If you haven’t heard about Haw Par, chances are that you would know about tiger balm. Well the same people who bought you tiger balm were responsible for this garishly coloured, elaborately sculpted theme park, built to scare the bejesus out of you. Opened in 1937 to the Singaporean public, Haw Par Villa was the brainchild of Aw Boon Haw who wanted to build the park for his brother Aw Boon Par (hence the name Haw Par). The brothers were known as the “Tiger Balm Kings of Rangoon” when they moved their business to Singapore in 1926, and, believing one should contribute to society, this park, costing over $1M to build was just one way in which they did so. The park was packed with visitors each weekend and every holiday.
Free to enter, it’s located at it’s own MRT stop making it incredibly easy to get to and making me wonder why I hadn’t made it here sooner. There are many sculptures depicting Chinese legends of ethics and morality, but the centrepiece would have to be the Ten Courts of Hell.
I was scared before I even got to the Ten Courts of Hell thanks to this delightful masterpiece!
So this is how it goes…settle in.
Upon your death you will reach the Ten Courts of Hell where you will be ushered inside by Horse Face and Ox Head (their actual names). At the first court, your past deeds will be reviewed. If you were virtuous – straight to heaven. Guilty? Well, here’s where the fun begins. You star into the Mirror of Retribution where all your past misdeeds will be revealed. Atonement is then carried out at the following nine courts.
Final judgement is passed upon reaching the tenth court of hell where a cup of magic tea in the Pavillion of Forgetfulness will help you forget about your past life. Then you get on the Wheel of Reincarnation where it will be decided how you return in the next life – either as nobility, a common man, a quadruped, fowl, fish or insect.

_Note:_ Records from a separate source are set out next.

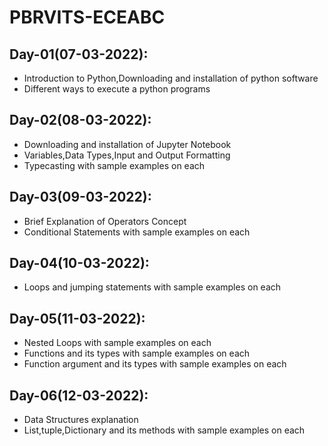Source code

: # PBRVITS-ECEABC

## Day-01(07-03-2022):
  - Introduction to Python,Downloading and installation of python software
  - Different ways to execute a python programs

## Day-02(08-03-2022):
  - Downloading and installation of Jupyter Notebook
  - Variables,Data Types,Input and Output Formatting
  - Typecasting with sample examples on each

## Day-03(09-03-2022):
  - Brief Explanation of Operators Concept
  - Conditional Statements with sample examples on each

## Day-04(10-03-2022):
  - Loops and jumping statements with sample examples on each

## Day-05(11-03-2022):
  - Nested Loops with sample examples on each
  - Functions and its types with sample examples on each
  - Function argument and its types with sample examples on each

## Day-06(12-03-2022):
  - Data Structures explanation
  - List,tuple,Dictionary and its methods with sample examples on each 
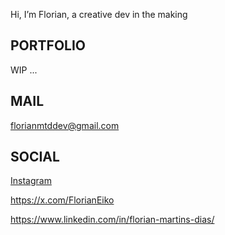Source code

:  Hi, I’m Florian, a creative dev in the making

PORTFOLIO
----------------------------------------------------------------------------------------------------------------------------------------------------
WIP ...

MAIL
----------------------------------------------------------------------------------------------------------------------------------------------------
florianmtddev@gmail.com

SOCIAL
----------------------------------------------------------------------------------------------------------------------------------------------------
<a href="https://www.instagram.com/yesfloishere/" rel="nofollow">Instagram</a>

https://x.com/FlorianEiko

https://www.linkedin.com/in/florian-martins-dias/

<!---
FlorianMtds/FlorianMtds is a ✨ special ✨ repository because its `README.md` (this file) appears on your GitHub profile.
You can click the Preview link to take a look at your changes.
--->
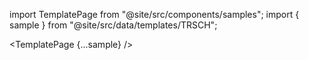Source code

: import TemplatePage from "@site/src/components/samples";
import { sample } from "@site/src/data/templates/TRSCH";

<TemplatePage {...sample} />
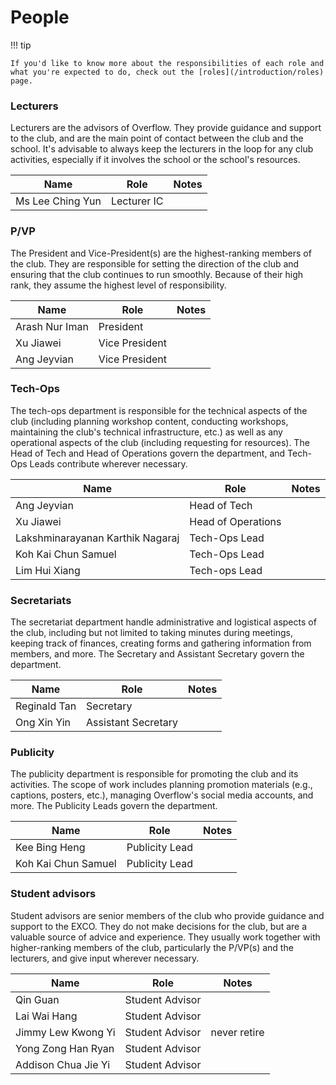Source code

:# People

!!! tip

    If you'd like to know more about the responsibilities of each role and what you're expected to do, check out the [roles](/introduction/roles) page.

### Lecturers

Lecturers are the advisors of Overflow. They provide guidance and support to the club, and are the main point of contact between the club and the school. It's advisable to always keep the lecturers in the loop for any club activities, especially if it involves the school or the school's resources.

| Name             | Role        | Notes |
| ---------------- | ----------- | ----- |
| Ms Lee Ching Yun | Lecturer IC |       |

### P/VP

The President and Vice-President(s) are the highest-ranking members of the club. They are responsible for setting the direction of the club and ensuring that the club continues to run smoothly. Because of their high rank, they assume the highest level of responsibility.

| Name           | Role           | Notes |
| -------------- | -------------- | ----- |
| Arash Nur Iman | President      |       |
| Xu Jiawei      | Vice President |       |
| Ang Jeyvian    | Vice President |       |

### Tech-Ops

The tech-ops department is responsible for the technical aspects of the club (including planning workshop content, conducting workshops, maintaining the club's technical infrastructure, etc.) as well as any operational aspects of the club (including requesting for resources). The Head of Tech and Head of Operations govern the department, and Tech-Ops Leads contribute wherever necessary.

| Name                             | Role               | Notes |
| -------------------------------- | ------------------ | ----- |
| Ang Jeyvian                      | Head of Tech       |       |
| Xu Jiawei                        | Head of Operations |       |
| Lakshminarayanan Karthik Nagaraj | Tech-Ops Lead      |       |
| Koh Kai Chun Samuel              | Tech-Ops Lead      |       |
| Lim Hui Xiang                    | Tech-ops Lead      |       |

### Secretariats

The secretariat department handle administrative and logistical aspects of the club, including but not limited to taking minutes during meetings, keeping track of finances, creating forms and gathering information from members, and more. The Secretary and Assistant Secretary govern the department.

| Name         | Role                | Notes |
| ------------ | ------------------- | ----- |
| Reginald Tan | Secretary           |       |
| Ong Xin Yin  | Assistant Secretary |       |

### Publicity

The publicity department is responsible for promoting the club and its activities. The scope of work includes planning promotion materials (e.g., captions, posters, etc.), managing Overflow's social media accounts, and more. The Publicity Leads govern the department.

| Name                | Role           | Notes |
| ------------------- | -------------- | ----- |
| Kee Bing Heng       | Publicity Lead |       |
| Koh Kai Chun Samuel | Publicity Lead |       |

### Student advisors

Student advisors are senior members of the club who provide guidance and support to the EXCO. They do not make decisions for the club, but are a valuable source of advice and experience. They usually work together with higher-ranking members of the club, particularly the P/VP(s) and the lecturers, and give input wherever necessary.

| Name                | Role            | Notes        |
| ------------------- | --------------- | ------------ |
| Qin Guan            | Student Advisor |              |
| Lai Wai Hang        | Student Advisor |              |
| Jimmy Lew Kwong Yi  | Student Advisor | never retire |
| Yong Zong Han Ryan  | Student Advisor |              |
| Addison Chua Jie Yi | Student Advisor |              |
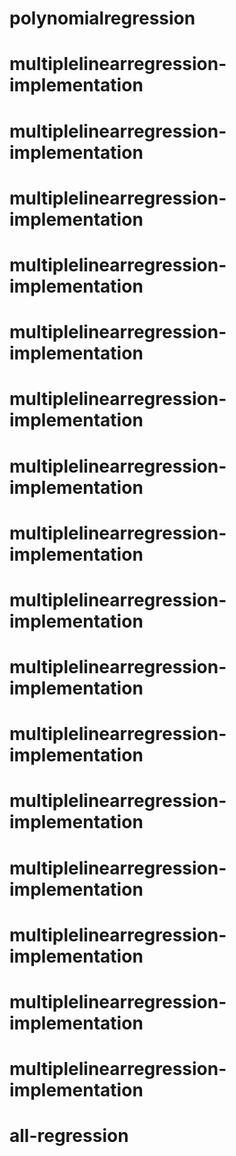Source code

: # polynomialregression
# multiplelinearregression-implementation
# multiplelinearregression-implementation
# multiplelinearregression-implementation
# multiplelinearregression-implementation
# multiplelinearregression-implementation
# multiplelinearregression-implementation
# multiplelinearregression-implementation
# multiplelinearregression-implementation
# multiplelinearregression-implementation
# multiplelinearregression-implementation
# multiplelinearregression-implementation
# multiplelinearregression-implementation
# multiplelinearregression-implementation
# multiplelinearregression-implementation
# multiplelinearregression-implementation
# multiplelinearregression-implementation
# all-regression
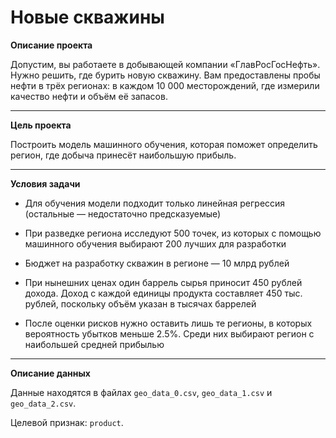 # Новые скважины

**Описание проекта**

Допустим, вы работаете в добывающей компании «ГлавРосГосНефть». Нужно решить, где бурить новую скважину. Вам предоставлены пробы нефти в трёх регионах: в каждом 10 000 месторождений, где измерили качество нефти и объём её запасов.

---
**Цель проекта**

Построить модель машинного обучения, которая поможет определить регион, где добыча принесёт наибольшую прибыль.

---
**Условия задачи**

- Для обучения модели подходит только линейная регрессия (остальные — недостаточно предсказуемые)

- При разведке региона исследуют 500 точек, из которых с помощью машинного обучения выбирают 200 лучших для разработки

- Бюджет на разработку скважин в регионе — 10 млрд рублей

- При нынешних ценах один баррель сырья приносит 450 рублей дохода. Доход с каждой единицы продукта составляет 450 тыс. рублей, поскольку объём указан в тысячах баррелей

- После оценки рисков нужно оставить лишь те регионы, в которых вероятность убытков меньше 2.5%. Среди них выбирают регион с наибольшей средней прибылью

---
**Описание данных**

Данные находятся в файлах `geo_data_0.csv`, `geo_data_1.csv` и `geo_data_2.csv`.

Целевой признак: `product`.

There was more to see, but the colours were starting to hurt my eyes and I was scared that I was hanging dangerously close to being punished at the third gate of hell for being ungrateful). So I jumped back on the train and headed for the much quieter, more restrained Chinese & Japanese Gardens. The gardens, although further out, also have their own stop on the MRT.
Unfortunately a lot of the buildings were closed for renovations, but what I could see was beautiful. I can see why many Singaporeans pack a picnic and head here for a catch up on the weekends.
Although I’ve been to Resorts World at Sentosa several times, I had never managed to make it to the Maritime Experiential Museum. Now there is also the SEA aquarium on the same site and the museum has become integrated, which means you need to buy a ticket to the SEA aquarium even if you don’t want to SEE the aquarium. Which I didn’t. Anyway, the museum tells the story of trade through Asia back in the day including the types of goods that were traded and where they came from which was quite interesting. There is also a typhoon theatre, for an extra SGD$2, where you go on a journey into a typhoon. Cute.
For those that haven’t been to Resorts World, there’s all sorts of stuff to see and do here, including Universal Studios and the Candylicious chocolate store. I didn’t need to go in, but I did. And that’s when I found them. The bakeable Kit Kats. Yes, you bake them in the oven. I had heard about these and assumed I wouldn’t get the chance to try them until I went back to Japan (Japan is THE land of Kit Kats – there’s even a Kit Kat megastore, check it out), but here they were. Packets of little sweet potato Kit Kats that you can put in the oven. I can’t wait to get these babies home. Remind me to tell you what they were like.
So a very successful day all round, knocking over three of my long awaited must do’s and finding the bakeable Kit Kats. Ah, time for a relaxing drink.